Oh, and just by the way, the World Bank instituted a ten-year contract ban on the Montreal construction firm in connection with bribes that took place in Bangladesh in 2013. Ah, and incidentally, the Organization for Economic Co-operation and Development in 2012 found Canada to rank as the worst of the G7 countries in bribery while last September, Transparency International found Canada to have closed in on the "back of the pack" in foreign bribery enforcement.

Despite all this -- because of this corrupt history -- SNC under its new management, strenuously lobbied the Liberal government to bring in an amendment to the Criminal Code. And the Liberal government did just that, following on no fewer than 80 intervention lobbying meetings between officials of SNC-Lavalin and the federal government, including the prime minister's office. In September of 2018 the new remediation agreement amendment came into effect, and SNC-Lavalin breathed a sigh of relief.

They anticipated that they would be seen to qualify for a remediation agreement whereby they would pay a fine, promise to behave in future, and go on with their business, instead of facing a scheduled criminal trial where, if convicted as they would be on the clear evidence, they would fail to qualify to bid on government contracts for a decade. This amendment was brought in on a complex omnibus bill, piggy-backing on a huge budget bill and no one in Parliament was aware they were responsible for bringing in a Criminal Code amendment that never saw debate in Parliament.

But, oh dear, The Minister of Justice's director of the Public Prosecution Service felt secure in evaluating the situation through the lens of the law, denying the company's expectation; they would go to trial. To begin with, under conditions stipulated in the new amendment a company would have had to bring to the attention of authorities on their own the existence of illegal activities to qualify, and SNC-Lavalin certainly did no such thing; in fact, denied they had done anything wrong when the RCMP began their investigation.

Prime Minister Justin Trudeau or his trusted servants in the prime minister's office put pressure on then-Attorney-General Jody Wilson-Raybould to override the decision of her director of the PPS. It may be that the prime minister exerted pressure on the Attorney-General in the matter of implementing the provisions of the UN-sponsored Rights of Indigenous Peoples to announce that it would be unworkable as "law" in Canada despite Canada having signed on to it.

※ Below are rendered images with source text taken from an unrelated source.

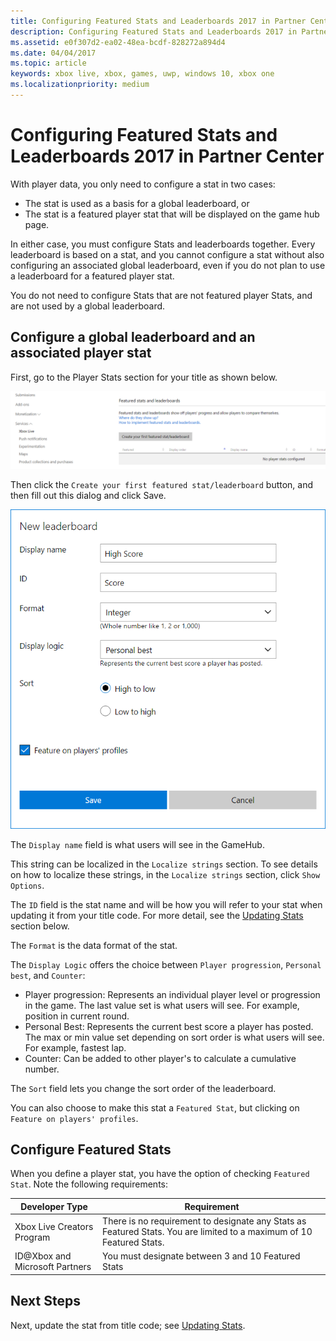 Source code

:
 ```yaml
---
title: Configuring Featured Stats and Leaderboards 2017 in Partner Center
description: Configuring Featured Stats and Leaderboards 2017 in Partner Center.
ms.assetid: e0f307d2-ea02-48ea-bcdf-828272a894d4
ms.date: 04/04/2017
ms.topic: article
keywords: xbox live, xbox, games, uwp, windows 10, xbox one
ms.localizationpriority: medium
---
```


# Configuring Featured Stats and Leaderboards 2017 in Partner Center

With player data, you only need to configure a stat in two cases:
* The stat is used as a basis for a global leaderboard, or
* The stat is a featured player stat that will be displayed on the game hub page.

In either case, you must configure Stats and leaderboards together.
Every leaderboard is based on a stat, and you cannot configure a stat without also configuring an associated global leaderboard, even if you do not plan to use a leaderboard for a featured player stat.

You do not need to configure Stats that are not featured player Stats, and are not used by a global leaderboard.


## Configure a global leaderboard and an associated player stat

First, go to the Player Stats section for your title as shown below.

![Partner Center Featured Stats and Leaderboards configuration screenshot](../images/omega/dev_center_player_stats_creators.png)

Then click the `Create your first featured stat/leaderboard` button, and then fill out this dialog and click Save.

![Partner Center new leaderboard dialogue](../images/omega/dev_center_player_stats_creators_leaderboard.png)

The `Display name` field is what users will see in the GameHub.

This string can be localized in the `Localize strings` section.
To see details on how to localize these strings, in the `Localize strings` section, click `Show Options`.

The `ID` field is the stat name and will be how you will refer to your stat when updating it from your title code.
For more detail, see the [Updating Stats](player-stats-updating.md) section below.

The `Format` is the data format of the stat.

The `Display Logic` offers the choice between `Player progression`, `Personal best`, and `Counter`:
- Player progression: Represents an individual player level or progression in the game.  The last value set is what users will see.  For example, position in current round.
- Personal Best: Represents the current best score a player has posted. The max or min value set depending on sort order is what users will see.  For example, fastest lap.
- Counter: Can be added to other player's to calculate a cumulative number.  

The `Sort` field lets you change the sort order of the leaderboard.

You can also choose to make this stat a `Featured Stat`, but clicking on `Feature on players' profiles`.


## Configure Featured Stats

When you define a player stat, you have the option of checking `Featured Stat`.
Note the following requirements:

| Developer Type | Requirement |
|----------------|-------------|
| Xbox Live Creators Program | There is no requirement to designate any Stats as Featured Stats. You are limited to a maximum of 10 Featured Stats.|
| ID@Xbox and Microsoft Partners | You must designate between 3 and 10 Featured Stats |


## Next Steps

Next, update the stat from title code; see [Updating Stats](player-stats-updating.md).
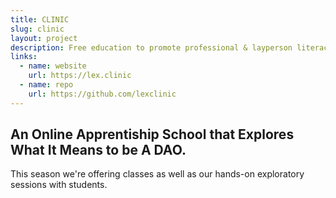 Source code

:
 ```yaml
---
title: CLINIC
slug: clinic
layout: project
description: Free education to promote professional & layperson literacy in digital legal formalization.
links:
  - name: website
    url: https://lex.clinic
  - name: repo
    url: https://github.com/lexclinic
---
```


## An Online Apprentiship School that Explores What It Means to be A DAO.

This season we're offering classes as well as our hands-on exploratory sessions with students.
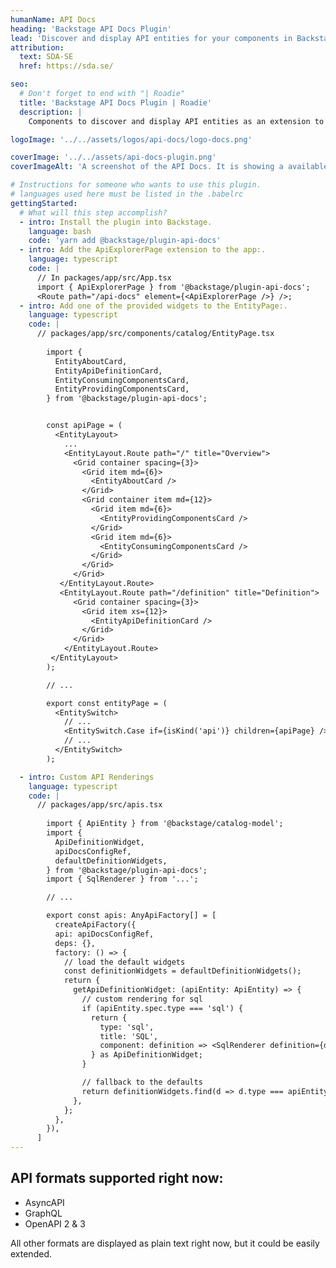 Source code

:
 ```yaml
---
humanName: API Docs
heading: 'Backstage API Docs Plugin'
lead: 'Discover and display API entities for your components in Backstage'
attribution:
  text: SDA-SE
  href: https://sda.se/

seo:
  # Don't forget to end with "| Roadie"
  title: 'Backstage API Docs Plugin | Roadie'
  description: |
    Components to discover and display API entities as an extension to the catalog plugin.

logoImage: '../../assets/logos/api-docs/logo-docs.png'

coverImage: '../../assets/api-docs-plugin.png'
coverImageAlt: 'A screenshot of the API Docs. It is showing a available endpoints for a sample component.'

# Instructions for someone who wants to use this plugin.
# languages used here must be listed in the .babelrc
gettingStarted:
  # What will this step accomplish?
  - intro: Install the plugin into Backstage.
    language: bash
    code: 'yarn add @backstage/plugin-api-docs'
  - intro: Add the ApiExplorerPage extension to the app:.
    language: typescript
    code: |
      // In packages/app/src/App.tsx
      import { ApiExplorerPage } from '@backstage/plugin-api-docs';
      <Route path="/api-docs" element={<ApiExplorerPage />} />;
  - intro: Add one of the provided widgets to the EntityPage:.
    language: typescript
    code: |
      // packages/app/src/components/catalog/EntityPage.tsx
      
        import {
          EntityAboutCard,
          EntityApiDefinitionCard,
          EntityConsumingComponentsCard,
          EntityProvidingComponentsCard,
        } from '@backstage/plugin-api-docs';


        const apiPage = (
          <EntityLayout>
            ...
            <EntityLayout.Route path="/" title="Overview">
              <Grid container spacing={3}>
                <Grid item md={6}>
                  <EntityAboutCard />
                </Grid>
                <Grid container item md={12}>
                  <Grid item md={6}>
                    <EntityProvidingComponentsCard />
                  </Grid>
                  <Grid item md={6}>
                    <EntityConsumingComponentsCard />
                  </Grid>
                </Grid>
              </Grid>
           </EntityLayout.Route>
           <EntityLayout.Route path="/definition" title="Definition">
              <Grid container spacing={3}>
                <Grid item xs={12}>
                  <EntityApiDefinitionCard />
                </Grid>
              </Grid>
            </EntityLayout.Route>
         </EntityLayout>
        );

        // ...

        export const entityPage = (
          <EntitySwitch>
            // ...
            <EntitySwitch.Case if={isKind('api')} children={apiPage} />
            // ...
          </EntitySwitch>
        );

  - intro: Custom API Renderings
    language: typescript
    code: |
      // packages/app/src/apis.tsx
      
        import { ApiEntity } from '@backstage/catalog-model';
        import {
          ApiDefinitionWidget,
          apiDocsConfigRef,
          defaultDefinitionWidgets,
        } from '@backstage/plugin-api-docs';
        import { SqlRenderer } from '...';

        // ...

        export const apis: AnyApiFactory[] = [
          createApiFactory({
          api: apiDocsConfigRef,
          deps: {},
          factory: () => {
            // load the default widgets
            const definitionWidgets = defaultDefinitionWidgets();
            return {
              getApiDefinitionWidget: (apiEntity: ApiEntity) => {
                // custom rendering for sql
                if (apiEntity.spec.type === 'sql') {
                  return {
                    type: 'sql',
                    title: 'SQL',
                    component: definition => <SqlRenderer definition={definition} />,
                  } as ApiDefinitionWidget;
                }

                // fallback to the defaults
                return definitionWidgets.find(d => d.type === apiEntity.spec.type);
              },
            };
          },
        }),
      ]
---
```


## API formats supported right now:

- AsyncAPI
- GraphQL
- OpenAPI 2 & 3

All other formats are displayed as plain text right now, but it could be easily extended.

This was a bitter pill for an Indigenous woman of the law given the status of Minister of Justice to have to state.
Still from video of former Minister of Justice Jody Wilson-Raybould resigning from the Liberal Cabinet

Her resulting alienation from her aboriginal community after speaking at the AFN's general assembly in June of 2016, no doubt affected her familial and activist relations with her father, a renowned chief and committed Indigenous-rights activist. "Respectfully, it is a political distraction to undertaking the hard work required to actually implement it", she solemnly informed the gathered Indian chiefs of the Assembly of First Nations, who would most certainly have been stunned that one of their own delivered that unexpected message.

Quite possibly, being guided toward how she should respond in the criminal charges against SNC-Lavalin, a giant engineering-construction employee of thousands of Canadian workers, the bulk of them in Montreal, abutting Justin Trudeau's electoral riding, rankled her sense of justice on top of the still-painful memories of her previous declaration. Jody Wilson-Raybould would not be used again, to surrender to a demand on her position to fail to uphold the law when the prime minister would prefer she see the matter his way.